Excellent set of patience cards, made by Western c.1930s and called Miniatures, with backs depicting “Orphan Annie” and her dog, Sandy. The deck is one of a series of Western patience size decks made in the 1930s, featuring a Peter Pan joker, and intended for use by children.
In the 1930s, the “Orphan Annie” comic strip was very popular, and even a bit controversial. According to a Wikipedia article:
“By the 1930s, the strip had taken on a more adult and adventurous feel with Annie coming across killers, gangsters, spies and saboteurs.
"It was also about this time that Gray, whose politics seem to be either conservative or libertarian, introduced some of his more controversial storylines. He would look into the darker aspects of human nature, such as greed and treachery. The gap between rich and poor was an important theme.
"The strip (and Gray, in interviews) glorified the American business ethic of an honest day's work for an honest day's pay. His hatred of labor unions was dramatized in the 1935 story ‘Eonite’. Other targets were the New Deal and communism. Corrupt businessmen often appeared as villains.
"Gray was especially critical of the justice system, which he saw as not doing enough to deal with criminals. Thus, some of his storylines featured people unashamedly taking the law into their own hands.
"This happened as early as 1927 in an adventure named "The Haunted House". In it, Annie is kidnapped by a gangster called Mister Mack. Warbucks rescues her and takes Mack and his gang into custody. He then contacts a local senator who owes him a favor. Warbucks persuades the politician to use his influence with the judge and make sure that the trial goes their way and that Mack and his men get their just deserts.
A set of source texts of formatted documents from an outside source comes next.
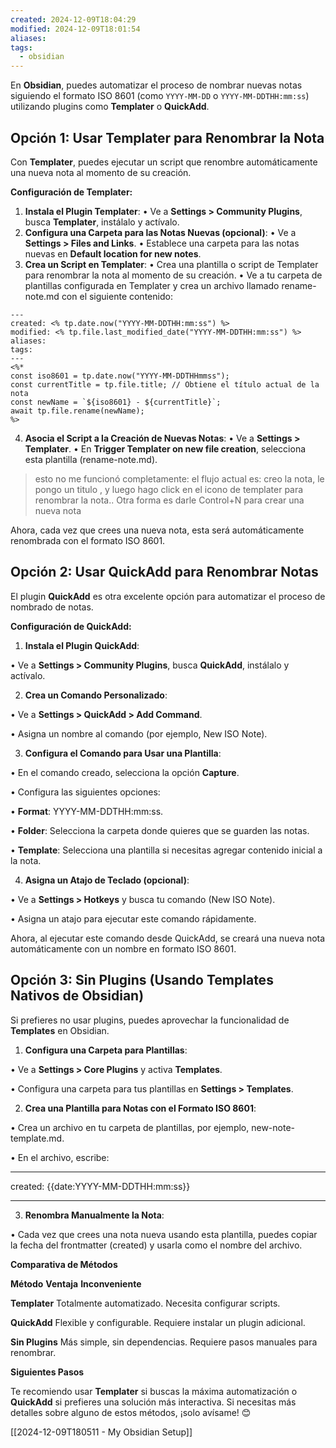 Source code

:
 ```yaml
---
created: 2024-12-09T18:04:29
modified: 2024-12-09T18:01:54
aliases: 
tags:
  - obsidian
---
```


En **Obsidian**, puedes automatizar el proceso de nombrar nuevas notas siguiendo el formato ISO 8601 (como `YYYY-MM-DD` o `YYYY-MM-DDTHH:mm:ss`) utilizando plugins como **Templater** o **QuickAdd**.

## **Opción 1: Usar Templater para Renombrar la Nota**
  
Con **Templater**, puedes ejecutar un script que renombre automáticamente una nueva nota al momento de su creación.

**Configuración de Templater:**
1. **Instala el Plugin Templater**:
	• Ve a **Settings > Community Plugins**, busca **Templater**, instálalo y actívalo.
2. **Configura una Carpeta para las Notas Nuevas (opcional)**:
	• Ve a **Settings > Files and Links**.
	• Establece una carpeta para las notas nuevas en **Default location for new notes**.
3. **Crea un Script en Templater**:
	• Crea una plantilla o script de Templater para renombrar la nota al momento de su creación.
	• Ve a tu carpeta de plantillas configurada en Templater y crea un archivo llamado rename-note.md con el siguiente contenido:


```
---
created: <% tp.date.now("YYYY-MM-DDTHH:mm:ss") %>
modified: <% tp.file.last_modified_date("YYYY-MM-DDTHH:mm:ss") %>
aliases: 
tags:
---
<%*
const iso8601 = tp.date.now("YYYY-MM-DDTHHmmss");
const currentTitle = tp.file.title; // Obtiene el título actual de la nota
const newName = `${iso8601} - ${currentTitle}`;
await tp.file.rename(newName);
%>
```


4. **Asocia el Script a la Creación de Nuevas Notas**:
	• Ve a **Settings > Templater**.
	• En **Trigger Templater on new file creation**, selecciona esta plantilla (rename-note.md).

> esto no me funcionó completamente: el flujo actual es: creo la nota, le pongo un titulo , y luego hago click en el icono de templater para renombrar la nota.. Otra forma es darle Control+N para crear una nueva nota




Ahora, cada vez que crees una nueva nota, esta será automáticamente renombrada con el formato ISO 8601.

  

## **Opción 2: Usar QuickAdd para Renombrar Notas**

  

El plugin **QuickAdd** es otra excelente opción para automatizar el proceso de nombrado de notas.

  

**Configuración de QuickAdd:**

  

1. **Instala el Plugin QuickAdd**:

• Ve a **Settings > Community Plugins**, busca **QuickAdd**, instálalo y actívalo.

2. **Crea un Comando Personalizado**:

• Ve a **Settings > QuickAdd > Add Command**.

• Asigna un nombre al comando (por ejemplo, New ISO Note).

3. **Configura el Comando para Usar una Plantilla**:

• En el comando creado, selecciona la opción **Capture**.

• Configura las siguientes opciones:

• **Format**: YYYY-MM-DDTHH:mm:ss.

• **Folder**: Selecciona la carpeta donde quieres que se guarden las notas.

• **Template**: Selecciona una plantilla si necesitas agregar contenido inicial a la nota.

4. **Asigna un Atajo de Teclado (opcional)**:

• Ve a **Settings > Hotkeys** y busca tu comando (New ISO Note).

• Asigna un atajo para ejecutar este comando rápidamente.

  

Ahora, al ejecutar este comando desde QuickAdd, se creará una nueva nota automáticamente con un nombre en formato ISO 8601.

  

## **Opción 3: Sin Plugins (Usando Templates Nativos de Obsidian)**

  

Si prefieres no usar plugins, puedes aprovechar la funcionalidad de **Templates** en Obsidian.

1. **Configura una Carpeta para Plantillas**:

• Ve a **Settings > Core Plugins** y activa **Templates**.

• Configura una carpeta para tus plantillas en **Settings > Templates**.

2. **Crea una Plantilla para Notas con el Formato ISO 8601**:

• Crea un archivo en tu carpeta de plantillas, por ejemplo, new-note-template.md.

• En el archivo, escribe:

  

---

created: {{date:YYYY-MM-DDTHH:mm:ss}}

---

  

  

3. **Renombra Manualmente la Nota**:

• Cada vez que crees una nota nueva usando esta plantilla, puedes copiar la fecha del frontmatter (created) y usarla como el nombre del archivo.

  

**Comparativa de Métodos**

  

**Método** **Ventaja** **Inconveniente**

**Templater** Totalmente automatizado. Necesita configurar scripts.

**QuickAdd** Flexible y configurable. Requiere instalar un plugin adicional.

**Sin Plugins** Más simple, sin dependencias. Requiere pasos manuales para renombrar.

  

**Siguientes Pasos**

  

Te recomiendo usar **Templater** si buscas la máxima automatización o **QuickAdd** si prefieres una solución más interactiva. Si necesitas más detalles sobre alguno de estos métodos, ¡solo avísame! 😊



[[2024-12-09T180511 - My Obsidian Setup]]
Even Annie questions the use of such methods but concludes that ‘with all th' crooks usin' pull an' money to get off, I guess 'bout th' only way to get 'em punished is for honest police like ‘Daddy’ to use pull an' money an' gun-men too, an' beat them at their own game.’
"Warbucks became much more ruthless in later years. After catching yet another gang of Annie kidnappers he announced that he ‘wouldn't think of troubling the police with you boys.’ The implication was that while Warbucks and Annie celebrated their reunion, the Asp and his men took the gang away to be lynched.
"In another Sunday strip, published during the Second World War, a war-profiteer expresses the hope that the conflict would last another twenty years. An outraged member of the public physically assaults the man for his opinion, claiming revenge for his two sons who have already been killed in the fighting. When a passing policeman is about to intervene, Annie talks him out of it suggesting that ‘it's better some times to let folks settle some questions by what you might call democratic processes.’
"It rankled the Left to see popular entertainment critical of FDR's New Deal and 1930's labor unionism. In The New Republic of July 11 1934, Richard L. Neuberger described Annie as ‘Hooverism in the Funnies,’ arguing that Gray's strip was defending utility company bosses then being investigated by FDR's administration.
"After Huntington, W. Va. ‘Herald Dispatch’ editor James Clendenin's stopped running Little Orphan Annie, printing a front page editorial rebuking Gray's criticism of the New Deal and labor unionism, an unsigned editorial, ‘Fascism in the Funnies,’ was run in The New Republic (Sept. 18, 1935, pg. 147) praising Clendenin.
"Another American progressive of the day, The Nation, voiced its support. (‘Little Orphan Annie,’ The Nation, Oct. 23, 1935.)”
There are 52 cards in the deck, plus the Peter Pan joker, plus a backed card advertising Western’s miniature cards. They measure 63mm x 42mm and come in the original box.
The cards are in excellent condition, “as new” or very nearly so. The box is in very good condition, with most of the tax stamp intact, but with minor signs of age and wear on all edges and corners.